The Decisive Network by Nadya Bair;

Author:Nadya Bair; [Неизв.]
Language: eng
Format: epub
ISBN: 9780520300354
Publisher: University of California Press


FIGURE 88 “A Baby’s Momentous First Five Minutes,” Life (November 16, 1959), 110–111. © Eve Arnold/Magnum Photos. Courtesy of International Center of Photography.

At Magnum, the pictures earned Arnold double praise as both editorial and advertising work.
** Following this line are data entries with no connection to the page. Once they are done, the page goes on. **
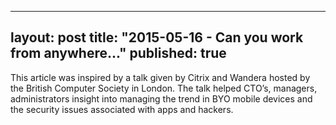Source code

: 
---
layout: post
title: "2015-05-16 - Can you work from anywhere..."
published: true
---

This article was inspired by a talk given by Citrix and Wandera hosted by the British Computer Society in London.  The talk helped CTO’s, managers, administrators insight into  managing the trend in BYO mobile devices and the security issues associated with apps and hackers.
The Paris bureau editor, Michel Chevalier, called the photo essay a prime example of “a good story, picked, photographed, edited, and distributed with care.” These were the kinds of photo stories, he explained, that sustained Magnum’s editorial income and that helped it earn more per story than any other agency in Europe.131 In New York, Inge Bondi saw in it a new way to promote the photographer to future clients. “Make your next baby an Arnold baby,” she wrote in a publicity mailing to her advertising network, attaching the Mennen ad for reference.132

While Arnold showed that advertising and editorial photography were not mutually exclusive, an advertising campaign seemingly gone awry led Elliott Erwitt to make the most famous news photograph of his career and of the Cold War. It happened in the summer of 1959 at the American Exhibition in Moscow—a giant fair organized by the U.S. Information Agency to show off the riches of American culture and make Soviet citizens think twice about their stereotypes of capitalist society.133 The fair included exhibitions of American art and photography (including Edward Steichen’s already famous Family of Man), fashion shows with American models, a multiscreen cinematic feat by Charles and Ray Eames called “Glimpses of America,” and a model American home with all of the latest appliances. Realizing a great promotional opportunity, American companies had lined up to send their toasters and washing machines to Moscow. Magnum, for its part, saw that the expo could yield infinite photographic possibilities, from publicity reports about individual exhibitors that Magnum could sell to the press as news, to advertising pictures for specific products.134 The agency wrote to a slew of companies advertising its services and even temporarily hired John Williams, a former public relations manager from General Dynamics Corporation, to organize Magnum’s Moscow coverage.135

When Elliott Erwitt went to Moscow that summer, he had an assignment to photograph Westinghouse refrigerators, but it is not clear that he succeeded in shooting the campaign or any other advertisements.136 Like his Magnum colleagues—Rodger in the Sahara and Arnold in the delivery room—he knew that there was much more to the story than refrigerators. With his photography permit secured, he turned his camera on Soviet visitors watching the fashion shows and studying displays of consumer goods.137 He was there when Richard Nixon stood in an American model kitchen and debated Khrushchev on the advantages of American consumer goods. Working alongside Life staffer Howard Sochurek, Erwitt snapped close-ups of the debate (fig. 89). Life published both of their pictures on August 3, 1959, pairing a shot of Khrushchev shaking his fist (by Sochurek) with one of Nixon in apparent retaliation (by Erwitt). Together the photographs gave readers a sense of how the event had unfolded—a sequential layout trick that Life publisher Henry Luce encouraged his art directors to employ as frequently as possible.